TASK REQUIREMENTS ▸ Copy the line with "Enter command: buy Finn Magic Sword" and all lines following it through the last line of the entries, exactly as written.

[Opening THE RECORDS section]

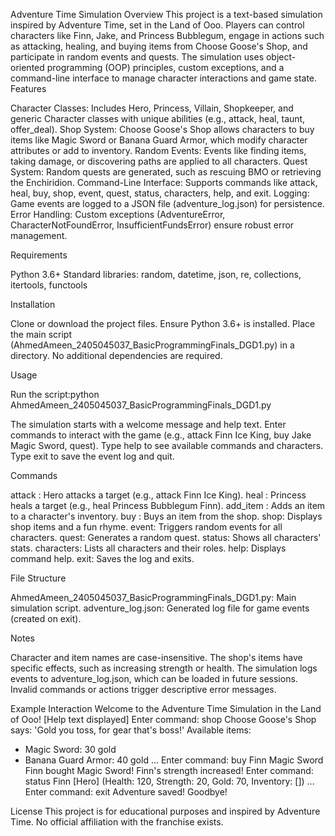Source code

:Adventure Time Simulation
Overview
This project is a text-based simulation inspired by Adventure Time, set in the Land of Ooo. Players can control characters like Finn, Jake, and Princess Bubblegum, engage in actions such as attacking, healing, and buying items from Choose Goose's Shop, and participate in random events and quests. The simulation uses object-oriented programming (OOP) principles, custom exceptions, and a command-line interface to manage character interactions and game state.
Features

Character Classes: Includes Hero, Princess, Villain, Shopkeeper, and generic Character classes with unique abilities (e.g., attack, heal, taunt, offer_deal).
Shop System: Choose Goose's Shop allows characters to buy items like Magic Sword or Banana Guard Armor, which modify character attributes or add to inventory.
Random Events: Events like finding items, taking damage, or discovering paths are applied to all characters.
Quest System: Random quests are generated, such as rescuing BMO or retrieving the Enchiridion.
Command-Line Interface: Supports commands like attack, heal, buy, shop, event, quest, status, characters, help, and exit.
Logging: Game events are logged to a JSON file (adventure_log.json) for persistence.
Error Handling: Custom exceptions (AdventureError, CharacterNotFoundError, InsufficientFundsError) ensure robust error management.

Requirements

Python 3.6+
Standard libraries: random, datetime, json, re, collections, itertools, functools

Installation

Clone or download the project files.
Ensure Python 3.6+ is installed.
Place the main script (AhmedAmeen_2405045037_BasicProgrammingFinals_DGD1.py) in a directory.
No additional dependencies are required.

Usage

Run the script:python AhmedAmeen_2405045037_BasicProgrammingFinals_DGD1.py


The simulation starts with a welcome message and help text.
Enter commands to interact with the game (e.g., attack Finn Ice King, buy Jake Magic Sword, quest).
Type help to see available commands and characters.
Type exit to save the event log and quit.

Commands

attack <hero> <target>: Hero attacks a target (e.g., attack Finn Ice King).
heal <princess> <target>: Princess heals a target (e.g., heal Princess Bubblegum Finn).
add_item <character> <item>: Adds an item to a character's inventory.
buy <character> <item>: Buys an item from the shop.
shop: Displays shop items and a fun rhyme.
event: Triggers random events for all characters.
quest: Generates a random quest.
status: Shows all characters' stats.
characters: Lists all characters and their roles.
help: Displays command help.
exit: Saves the log and exits.

File Structure

AhmedAmeen_2405045037_BasicProgrammingFinals_DGD1.py: Main simulation script.
adventure_log.json: Generated log file for game events (created on exit).

Notes

Character and item names are case-insensitive.
The shop's items have specific effects, such as increasing strength or health.
The simulation logs events to adventure_log.json, which can be loaded in future sessions.
Invalid commands or actions trigger descriptive error messages.

Example Interaction
Welcome to the Adventure Time Simulation in the Land of Ooo!
[Help text displayed]
Enter command: shop
Choose Goose's Shop says: 'Gold you toss, for gear that's boss!'
Available items:
- Magic Sword: 30 gold
- Banana Guard Armor: 40 gold
...
Enter command: buy Finn Magic Sword
Finn bought Magic Sword! Finn's strength increased!
Enter command: status
Finn [Hero] (Health: 120, Strength: 20, Gold: 70, Inventory: [])
...
Enter command: exit
Adventure saved! Goodbye!

License
This project is for educational purposes and inspired by Adventure Time. No official affiliation with the franchise exists.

[Closing THE RECORDS section]

TASK OUTPUT ▸
Enter command: buy Finn Magic Sword
Finn bought Magic Sword! Finn's strength increased!
Enter command: status
Finn [Hero] (Health: 120, Strength: 20, Gold: 70, Inventory: [])
...
Enter command: exit
Adventure saved! Goodbye!

License
This project is for educational purposes and inspired by Adventure Time. No official affiliation with the franchise exists.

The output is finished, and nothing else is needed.